Every player before the steroid era with 500 homers was put into the Hall of Fame, but the thing is, they all deserved to be. There wasn’t anyone who got in just for hitting 500 homers. Prior to the steroid era, who was the WORST 500-homer man? Ernie Banks? Harmon Killebrew? Eddie Mathews? No cheapies in that group.

As to the election, I’m pleased Alomar and Blyleven made it.

The Bagwell thing is interesting. The assumption is that it’s a steroid thing, but I think there’s more to it than that. Bagwell himself has never been implicated in a story, or even been the subject of a serious rumour, about steroids. I think the reason he got “only” 42% of the vote - a number that suggests he will be elected eventually - is that there’s just a lot of power hitter noise right now; there’s all kids of first basemen on the ballot and coming onto the ballot who were quite similar to Bagwell, and using the simple stats, he doesn’t stand out from them.
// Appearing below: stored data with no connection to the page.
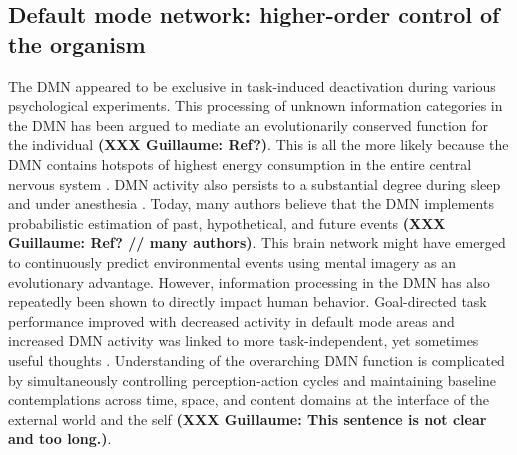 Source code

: \documentclass[10pt,letterpaper]{article}
\begin{document}
\subsection{Default mode network: higher-order control of the organism}
The DMN appeared to be exclusive in task-induced
deactivation during various psychological experiments.
This processing of unknown information categories in the DMN has
been argued to mediate an evolutionarily conserved function for the individual \textbf{(XXX Guillaume: Ref?)}.
This is all the more likely because the DMN contains hotspots
of highest energy consumption in the entire central nervous system
\citep{raichle2001pnas}.
DMN activity also persists to a substantial degree during
sleep and under anesthesia \citep{randy2008}.
Today, many authors believe that the DMN implements
probabilistic estimation of past, hypothetical, and future events \textbf{(XXX Guillaume: Ref? // many authors)}. This
brain network
might have emerged to continuously predict environmental events using
mental imagery as an evolutionary advantage.
%
However, information processing in the DMN has also repeatedly
been shown to directly impact human behavior. Goal-directed task performance
improved with decreased activity in default mode areas \citep{weiss2006}
and increased DMN activity was linked to more task-independent,
yet sometimes useful thoughts
\citep{mason2007, seli2016mind}.
%
Understanding of the overarching DMN function is complicated by
simultaneously controlling perception-action cycles and
maintaining baseline contemplations
across time, space, and content domains
at the interface of the external world and the self \textbf{(XXX Guillaume: This sentence is not clear and too long.)}.
\end{document}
He didn’t get to 500 homers or set any big records, and he was never the game’s pre-eminent, no-doubt-about-it star at his own position. I think that in the shuffle, he got lost. I also think he will be elected someday.

I expect he’ll get a noticeable bump when Biggio appears on the ballot, if he isn’t in already.

Parthol:

Well, that’s what the Veterans’ Committee is for. (see “Mazeroski, Bill”)

As a Reds fan, I’ll kindly ask that you never mention that name again.

:slight_smile:

Also, Larkin got jobbed.

Interesting point. There was certainly a backlash against writers who supposedly didn’t vote for him because they were suspicious he used steroids, but I don’t know how many people came out and said they were not voting for him for that reason. This guy says he didn’t vote for Bagwell (although he doesn’t mention him by name) for this reason: “it’s just strong suspicion, or word of mouth. It’s nothing I can prove, and nothing I’d feel professionally comfortable writing in a story.”

I think Biggio will be eligible in 2013.

Just to be clear, I meant that I think Bagwell will get a noticeable bump when Biggio appears on the ballot, if (Bagwell) isn’t (by the time Biggio reaches the ballot, that is, 2013) in already by that time.

Well, the “if he isn’t in already” part would mean he gets elected next year. I don’t think there’s any way he wins over an additional third of the voters in 2012. Is it time to start a Class of 2012 thread?